**Problem statement**:
All lines of the listing that contain "root" should be shown in full.

Records for the task section start

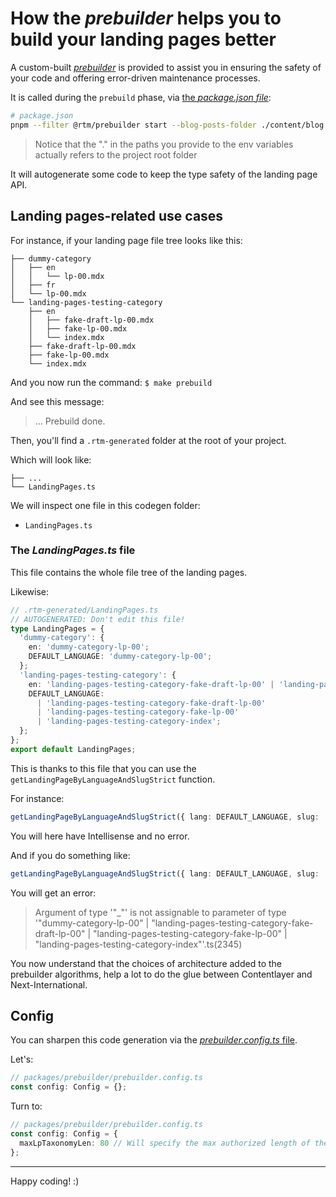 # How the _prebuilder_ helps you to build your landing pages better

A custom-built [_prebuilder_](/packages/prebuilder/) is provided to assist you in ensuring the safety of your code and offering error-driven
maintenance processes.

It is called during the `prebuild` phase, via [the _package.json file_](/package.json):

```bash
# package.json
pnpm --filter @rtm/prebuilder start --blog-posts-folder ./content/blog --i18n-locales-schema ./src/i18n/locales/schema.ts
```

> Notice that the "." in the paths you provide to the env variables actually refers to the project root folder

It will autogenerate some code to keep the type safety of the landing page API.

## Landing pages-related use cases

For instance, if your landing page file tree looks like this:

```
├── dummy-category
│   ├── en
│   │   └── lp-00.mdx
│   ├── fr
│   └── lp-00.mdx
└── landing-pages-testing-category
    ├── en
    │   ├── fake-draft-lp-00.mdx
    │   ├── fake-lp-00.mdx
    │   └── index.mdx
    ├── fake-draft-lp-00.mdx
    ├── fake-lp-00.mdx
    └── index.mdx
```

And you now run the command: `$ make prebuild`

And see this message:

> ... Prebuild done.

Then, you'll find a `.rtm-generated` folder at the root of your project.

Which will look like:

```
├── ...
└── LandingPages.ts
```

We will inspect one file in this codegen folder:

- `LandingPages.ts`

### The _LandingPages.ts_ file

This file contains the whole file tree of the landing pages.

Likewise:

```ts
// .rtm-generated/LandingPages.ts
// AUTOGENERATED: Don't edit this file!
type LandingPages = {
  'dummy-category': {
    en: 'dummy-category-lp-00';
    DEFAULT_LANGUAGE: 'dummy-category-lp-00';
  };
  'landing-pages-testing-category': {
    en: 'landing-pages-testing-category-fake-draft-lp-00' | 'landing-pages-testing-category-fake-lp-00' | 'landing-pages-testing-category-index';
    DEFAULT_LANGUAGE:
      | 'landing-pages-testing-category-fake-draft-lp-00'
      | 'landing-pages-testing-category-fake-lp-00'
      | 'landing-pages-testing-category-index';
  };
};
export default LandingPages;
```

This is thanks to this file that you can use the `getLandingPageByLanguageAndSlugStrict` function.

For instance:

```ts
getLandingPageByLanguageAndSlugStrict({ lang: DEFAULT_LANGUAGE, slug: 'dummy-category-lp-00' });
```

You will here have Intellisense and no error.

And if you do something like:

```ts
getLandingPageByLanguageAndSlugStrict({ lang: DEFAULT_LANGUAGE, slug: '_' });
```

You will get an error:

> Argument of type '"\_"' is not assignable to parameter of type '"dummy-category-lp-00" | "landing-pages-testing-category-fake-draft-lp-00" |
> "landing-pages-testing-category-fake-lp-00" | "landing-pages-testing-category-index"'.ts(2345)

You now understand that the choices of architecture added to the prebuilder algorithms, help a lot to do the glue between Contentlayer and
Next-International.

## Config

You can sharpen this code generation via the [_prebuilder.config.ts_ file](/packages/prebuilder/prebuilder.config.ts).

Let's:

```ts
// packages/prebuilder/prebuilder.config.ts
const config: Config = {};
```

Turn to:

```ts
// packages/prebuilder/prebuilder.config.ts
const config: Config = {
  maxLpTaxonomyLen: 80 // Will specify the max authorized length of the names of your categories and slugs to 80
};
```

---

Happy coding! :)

Records for the task section end

**Solution to this task**:
> Notice that the "." in the paths you provide to the env variables actually refers to the project root folder
Then, you'll find a `.rtm-generated` folder at the root of your project.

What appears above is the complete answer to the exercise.